Data supplied:
Content starts

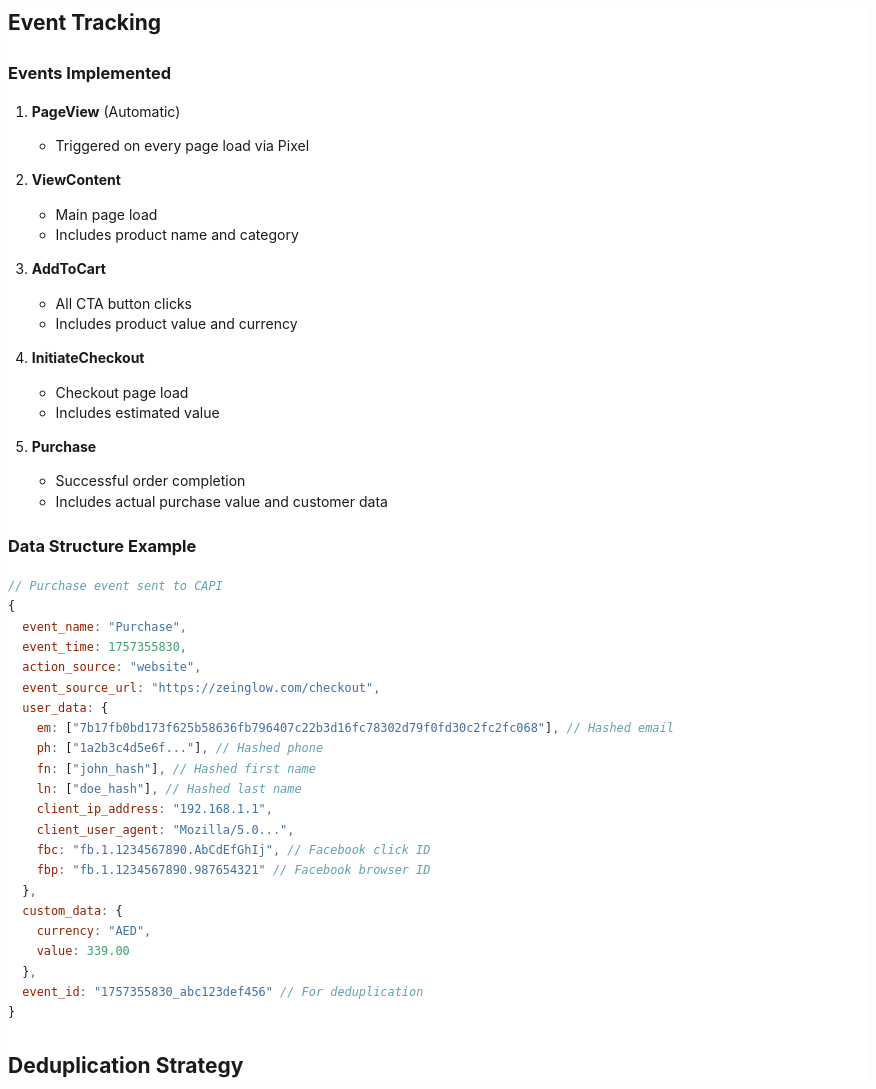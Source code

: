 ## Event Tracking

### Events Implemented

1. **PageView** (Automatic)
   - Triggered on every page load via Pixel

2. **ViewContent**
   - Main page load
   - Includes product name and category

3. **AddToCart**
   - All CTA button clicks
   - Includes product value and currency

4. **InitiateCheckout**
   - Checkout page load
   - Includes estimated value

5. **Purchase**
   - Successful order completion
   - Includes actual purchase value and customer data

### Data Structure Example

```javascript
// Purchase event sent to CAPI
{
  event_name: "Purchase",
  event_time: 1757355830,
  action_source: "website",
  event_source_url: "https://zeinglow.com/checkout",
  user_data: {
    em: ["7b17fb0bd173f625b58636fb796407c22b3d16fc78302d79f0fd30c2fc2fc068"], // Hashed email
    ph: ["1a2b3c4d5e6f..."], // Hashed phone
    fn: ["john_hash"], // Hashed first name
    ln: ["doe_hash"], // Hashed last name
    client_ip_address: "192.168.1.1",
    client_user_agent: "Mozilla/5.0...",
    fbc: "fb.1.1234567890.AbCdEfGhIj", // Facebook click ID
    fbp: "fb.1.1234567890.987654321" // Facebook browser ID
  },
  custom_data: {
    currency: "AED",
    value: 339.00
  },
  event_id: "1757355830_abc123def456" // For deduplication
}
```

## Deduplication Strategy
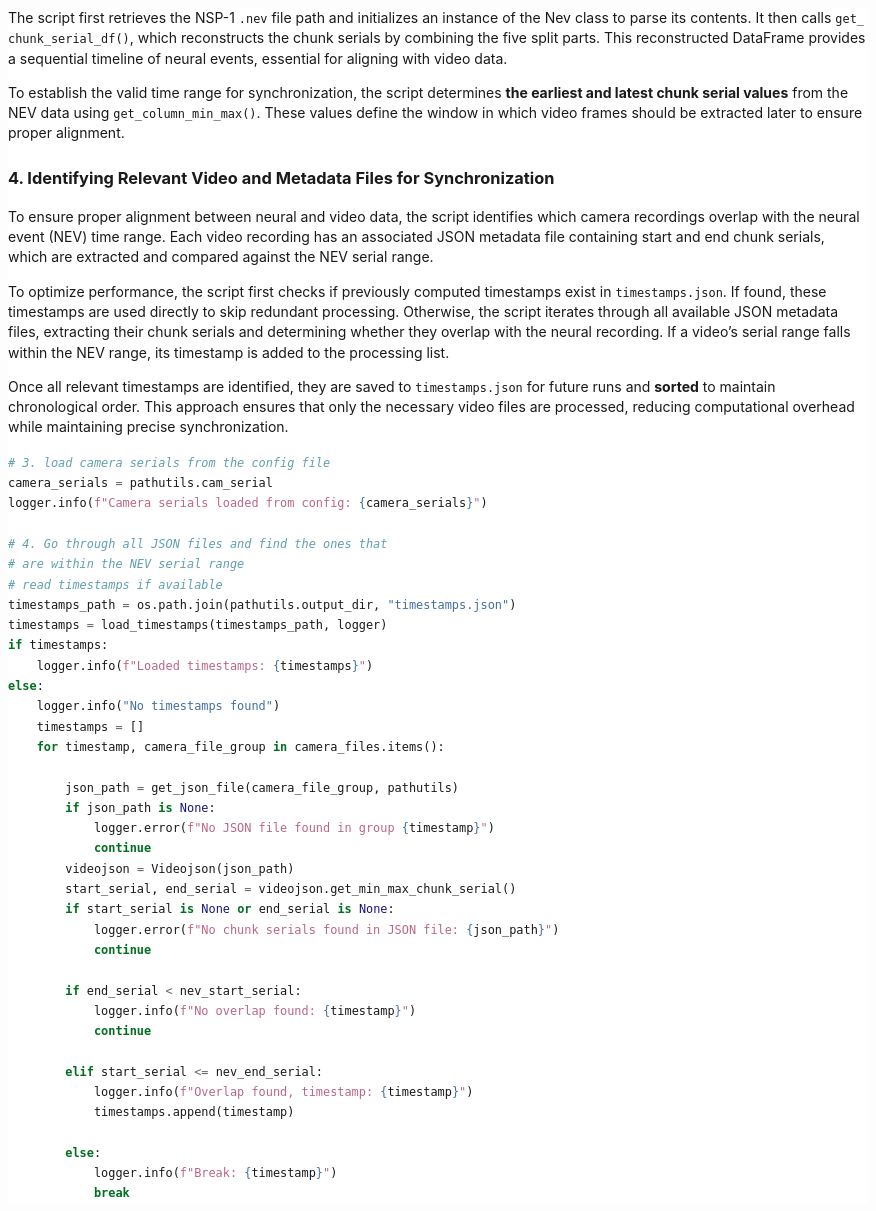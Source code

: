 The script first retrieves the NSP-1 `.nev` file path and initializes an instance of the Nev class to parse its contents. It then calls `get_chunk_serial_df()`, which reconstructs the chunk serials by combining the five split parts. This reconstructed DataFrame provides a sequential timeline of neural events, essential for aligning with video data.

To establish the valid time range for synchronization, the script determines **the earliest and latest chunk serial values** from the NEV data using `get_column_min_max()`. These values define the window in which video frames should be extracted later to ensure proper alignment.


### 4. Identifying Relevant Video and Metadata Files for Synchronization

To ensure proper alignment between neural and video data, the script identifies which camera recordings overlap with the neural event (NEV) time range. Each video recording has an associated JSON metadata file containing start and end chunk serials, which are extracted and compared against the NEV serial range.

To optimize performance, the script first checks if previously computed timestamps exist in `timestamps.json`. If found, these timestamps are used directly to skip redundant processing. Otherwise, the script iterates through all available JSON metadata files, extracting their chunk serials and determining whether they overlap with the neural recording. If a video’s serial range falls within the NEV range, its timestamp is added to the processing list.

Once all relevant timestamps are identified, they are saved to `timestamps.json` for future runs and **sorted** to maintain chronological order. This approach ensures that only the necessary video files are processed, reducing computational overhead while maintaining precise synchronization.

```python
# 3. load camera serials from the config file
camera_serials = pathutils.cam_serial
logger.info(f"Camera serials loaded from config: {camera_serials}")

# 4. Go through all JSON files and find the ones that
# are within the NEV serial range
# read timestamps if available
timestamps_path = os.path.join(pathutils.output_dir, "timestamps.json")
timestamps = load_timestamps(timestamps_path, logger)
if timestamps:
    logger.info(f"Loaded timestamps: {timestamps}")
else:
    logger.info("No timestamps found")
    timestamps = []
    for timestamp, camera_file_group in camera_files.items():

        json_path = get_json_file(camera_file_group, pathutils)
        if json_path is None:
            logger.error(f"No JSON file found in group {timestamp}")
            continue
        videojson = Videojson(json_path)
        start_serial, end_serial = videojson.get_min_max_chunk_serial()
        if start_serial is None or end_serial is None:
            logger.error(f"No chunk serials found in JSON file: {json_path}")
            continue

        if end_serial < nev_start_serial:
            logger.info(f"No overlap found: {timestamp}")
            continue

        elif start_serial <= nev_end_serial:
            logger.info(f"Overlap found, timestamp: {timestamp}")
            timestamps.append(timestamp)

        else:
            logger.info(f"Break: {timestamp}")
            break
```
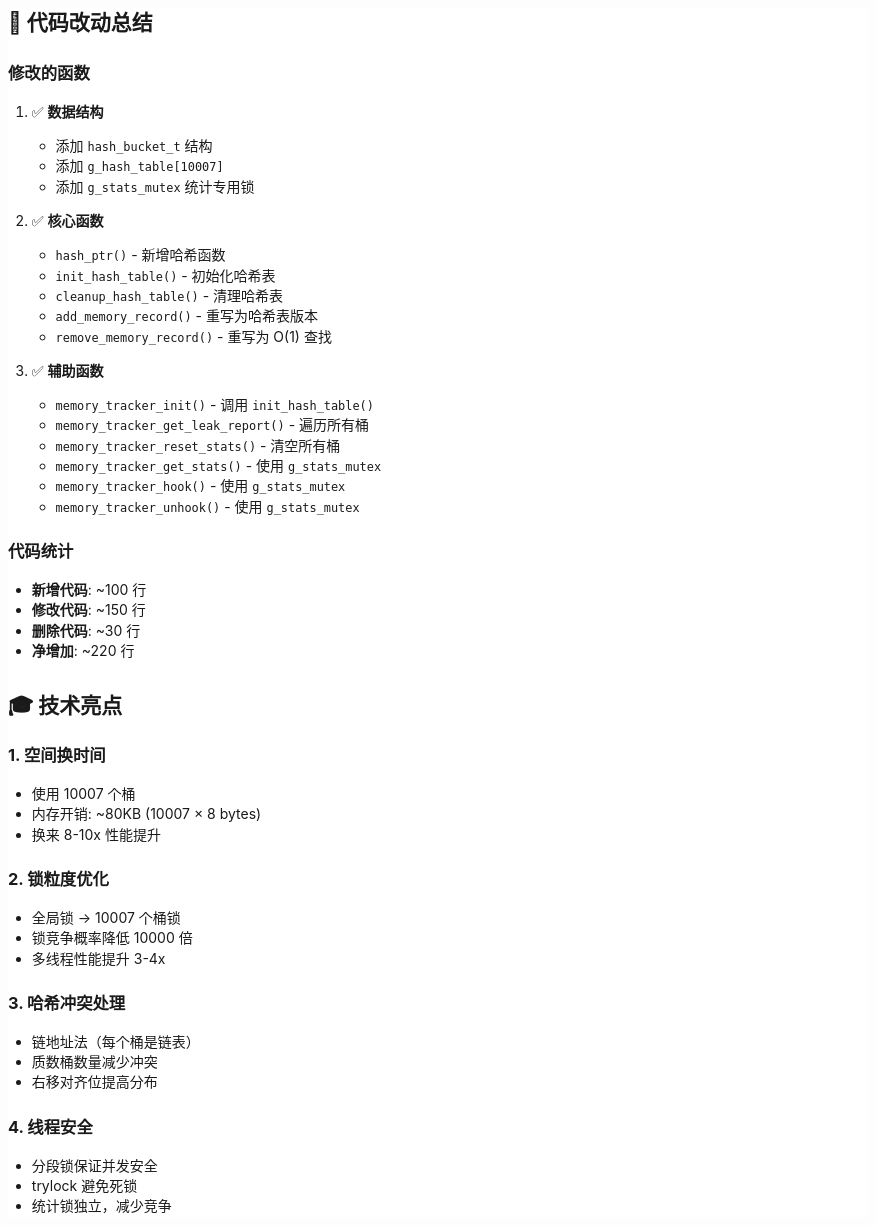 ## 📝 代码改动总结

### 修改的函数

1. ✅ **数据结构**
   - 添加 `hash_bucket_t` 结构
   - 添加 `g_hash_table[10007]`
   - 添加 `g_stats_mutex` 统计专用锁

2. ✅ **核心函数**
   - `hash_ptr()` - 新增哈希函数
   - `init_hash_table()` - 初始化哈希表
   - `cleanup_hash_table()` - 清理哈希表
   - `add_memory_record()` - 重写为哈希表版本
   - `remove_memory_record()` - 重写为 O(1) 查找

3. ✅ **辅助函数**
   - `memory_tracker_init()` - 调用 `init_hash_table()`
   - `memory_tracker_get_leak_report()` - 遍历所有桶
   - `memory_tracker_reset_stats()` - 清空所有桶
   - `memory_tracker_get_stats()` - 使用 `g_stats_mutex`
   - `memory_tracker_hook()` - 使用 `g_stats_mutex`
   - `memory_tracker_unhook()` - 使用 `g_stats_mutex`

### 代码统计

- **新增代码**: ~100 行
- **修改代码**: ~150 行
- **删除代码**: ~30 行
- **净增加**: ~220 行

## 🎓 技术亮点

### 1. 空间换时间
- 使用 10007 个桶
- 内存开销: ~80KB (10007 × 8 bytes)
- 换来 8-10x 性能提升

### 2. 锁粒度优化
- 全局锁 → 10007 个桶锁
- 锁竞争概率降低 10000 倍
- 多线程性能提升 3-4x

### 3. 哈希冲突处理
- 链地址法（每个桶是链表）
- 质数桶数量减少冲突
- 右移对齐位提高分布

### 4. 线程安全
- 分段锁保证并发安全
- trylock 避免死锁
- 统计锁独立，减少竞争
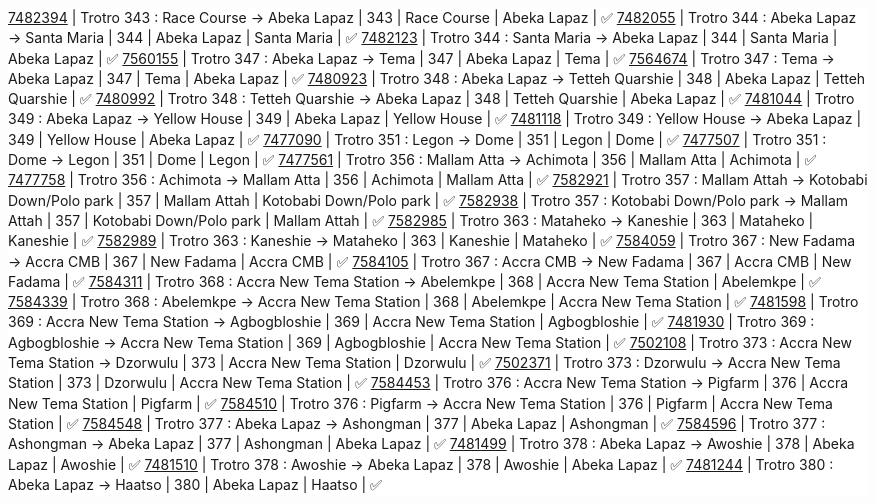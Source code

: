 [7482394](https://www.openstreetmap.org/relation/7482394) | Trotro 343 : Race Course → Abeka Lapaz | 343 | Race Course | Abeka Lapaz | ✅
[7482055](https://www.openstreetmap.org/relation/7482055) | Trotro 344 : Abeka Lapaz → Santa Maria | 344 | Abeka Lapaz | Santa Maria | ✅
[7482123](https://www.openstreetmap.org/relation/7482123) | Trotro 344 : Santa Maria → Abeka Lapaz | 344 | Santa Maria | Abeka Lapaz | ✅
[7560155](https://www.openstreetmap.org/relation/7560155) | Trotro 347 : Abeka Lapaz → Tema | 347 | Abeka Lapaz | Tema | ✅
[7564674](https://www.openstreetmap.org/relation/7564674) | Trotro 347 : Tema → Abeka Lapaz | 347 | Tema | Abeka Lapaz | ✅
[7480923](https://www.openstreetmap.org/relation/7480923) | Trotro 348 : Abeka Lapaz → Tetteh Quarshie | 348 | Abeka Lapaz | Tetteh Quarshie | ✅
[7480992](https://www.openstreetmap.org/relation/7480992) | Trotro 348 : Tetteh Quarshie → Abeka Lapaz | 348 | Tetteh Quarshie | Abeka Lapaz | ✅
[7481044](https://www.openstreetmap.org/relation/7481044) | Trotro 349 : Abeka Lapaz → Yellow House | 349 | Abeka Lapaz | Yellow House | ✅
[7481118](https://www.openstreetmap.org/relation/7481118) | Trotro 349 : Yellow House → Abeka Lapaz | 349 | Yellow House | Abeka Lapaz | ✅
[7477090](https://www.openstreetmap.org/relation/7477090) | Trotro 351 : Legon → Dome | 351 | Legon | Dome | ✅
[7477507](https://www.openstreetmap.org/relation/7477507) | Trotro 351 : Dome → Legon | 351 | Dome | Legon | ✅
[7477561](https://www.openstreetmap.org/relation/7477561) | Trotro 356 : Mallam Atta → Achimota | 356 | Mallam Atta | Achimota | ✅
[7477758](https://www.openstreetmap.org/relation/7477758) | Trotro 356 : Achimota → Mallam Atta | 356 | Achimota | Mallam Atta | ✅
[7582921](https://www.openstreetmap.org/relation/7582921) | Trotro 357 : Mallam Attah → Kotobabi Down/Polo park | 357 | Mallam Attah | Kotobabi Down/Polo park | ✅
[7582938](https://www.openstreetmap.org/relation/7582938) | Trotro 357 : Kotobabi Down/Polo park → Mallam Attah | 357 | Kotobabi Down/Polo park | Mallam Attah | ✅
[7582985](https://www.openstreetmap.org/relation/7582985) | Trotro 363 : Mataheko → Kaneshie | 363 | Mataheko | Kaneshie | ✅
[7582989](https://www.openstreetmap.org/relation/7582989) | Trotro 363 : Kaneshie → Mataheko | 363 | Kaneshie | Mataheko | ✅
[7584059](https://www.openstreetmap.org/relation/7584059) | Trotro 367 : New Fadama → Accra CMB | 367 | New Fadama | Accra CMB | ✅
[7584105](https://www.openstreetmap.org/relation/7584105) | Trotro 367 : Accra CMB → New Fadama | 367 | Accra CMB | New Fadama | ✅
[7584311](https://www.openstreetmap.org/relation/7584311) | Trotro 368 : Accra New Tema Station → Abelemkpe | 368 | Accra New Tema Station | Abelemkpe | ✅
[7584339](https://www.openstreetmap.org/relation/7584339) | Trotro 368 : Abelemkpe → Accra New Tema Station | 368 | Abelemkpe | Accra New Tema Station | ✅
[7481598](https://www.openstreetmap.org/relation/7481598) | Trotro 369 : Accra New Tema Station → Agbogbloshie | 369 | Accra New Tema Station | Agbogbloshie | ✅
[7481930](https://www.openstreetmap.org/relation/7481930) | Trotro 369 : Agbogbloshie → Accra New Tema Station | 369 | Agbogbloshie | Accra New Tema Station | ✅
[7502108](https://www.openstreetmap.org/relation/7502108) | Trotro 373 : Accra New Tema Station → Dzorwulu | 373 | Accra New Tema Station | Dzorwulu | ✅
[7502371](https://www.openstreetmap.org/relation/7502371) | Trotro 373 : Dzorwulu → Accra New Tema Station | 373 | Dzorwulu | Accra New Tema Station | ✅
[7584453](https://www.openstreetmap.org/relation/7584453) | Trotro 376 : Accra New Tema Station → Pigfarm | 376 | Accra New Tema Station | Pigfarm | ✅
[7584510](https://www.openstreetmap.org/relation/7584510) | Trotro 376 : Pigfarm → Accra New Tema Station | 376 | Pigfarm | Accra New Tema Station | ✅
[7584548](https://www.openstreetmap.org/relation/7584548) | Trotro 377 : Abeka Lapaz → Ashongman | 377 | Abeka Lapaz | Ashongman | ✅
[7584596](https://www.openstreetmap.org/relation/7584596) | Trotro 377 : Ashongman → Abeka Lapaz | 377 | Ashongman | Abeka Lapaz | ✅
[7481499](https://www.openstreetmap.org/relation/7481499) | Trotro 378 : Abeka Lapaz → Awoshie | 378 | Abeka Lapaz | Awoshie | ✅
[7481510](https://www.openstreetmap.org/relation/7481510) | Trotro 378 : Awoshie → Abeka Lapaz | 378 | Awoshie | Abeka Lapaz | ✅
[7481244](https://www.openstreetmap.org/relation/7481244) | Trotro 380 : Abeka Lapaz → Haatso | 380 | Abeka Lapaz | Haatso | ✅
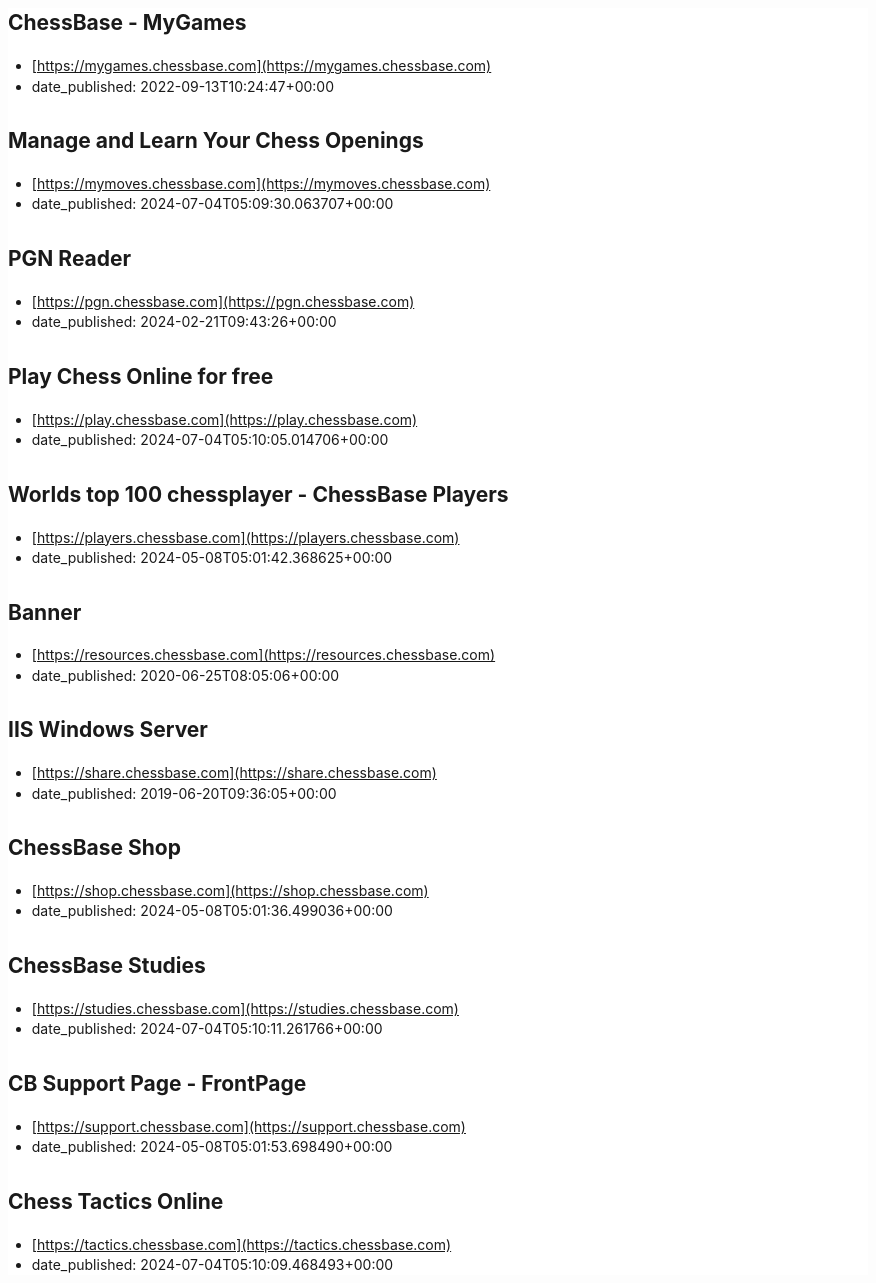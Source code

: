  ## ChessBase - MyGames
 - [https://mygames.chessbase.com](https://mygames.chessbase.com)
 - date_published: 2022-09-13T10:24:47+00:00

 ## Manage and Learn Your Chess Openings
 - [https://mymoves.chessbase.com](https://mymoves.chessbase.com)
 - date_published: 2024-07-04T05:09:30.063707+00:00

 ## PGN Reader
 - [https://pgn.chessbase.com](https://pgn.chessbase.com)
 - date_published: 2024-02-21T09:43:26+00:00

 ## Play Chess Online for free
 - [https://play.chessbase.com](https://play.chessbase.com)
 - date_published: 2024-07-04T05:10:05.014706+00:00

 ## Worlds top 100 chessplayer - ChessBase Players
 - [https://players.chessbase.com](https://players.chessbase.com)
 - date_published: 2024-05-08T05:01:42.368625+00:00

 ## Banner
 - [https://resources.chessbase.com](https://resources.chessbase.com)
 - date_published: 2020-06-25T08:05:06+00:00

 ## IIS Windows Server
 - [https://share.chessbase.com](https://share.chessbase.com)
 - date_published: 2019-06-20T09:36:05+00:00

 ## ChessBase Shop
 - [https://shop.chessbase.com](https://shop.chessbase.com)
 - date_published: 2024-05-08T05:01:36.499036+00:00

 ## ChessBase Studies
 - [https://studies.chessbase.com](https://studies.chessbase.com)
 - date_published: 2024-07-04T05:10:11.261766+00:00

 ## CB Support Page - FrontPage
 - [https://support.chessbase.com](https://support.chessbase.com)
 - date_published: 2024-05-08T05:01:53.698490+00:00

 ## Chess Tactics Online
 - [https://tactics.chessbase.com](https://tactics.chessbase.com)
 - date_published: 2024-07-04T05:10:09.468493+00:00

Content ends

Your task:
Where a line above holds the word "park", copy it.

Finished exercise:
[7582921](https://www.openstreetmap.org/relation/7582921) | Trotro 357 : Mallam Attah → Kotobabi Down/Polo park | 357 | Mallam Attah | Kotobabi Down/Polo park | ✅
[7582938](https://www.openstreetmap.org/relation/7582938) | Trotro 357 : Kotobabi Down/Polo park → Mallam Attah | 357 | Kotobabi Down/Polo park | Mallam Attah | ✅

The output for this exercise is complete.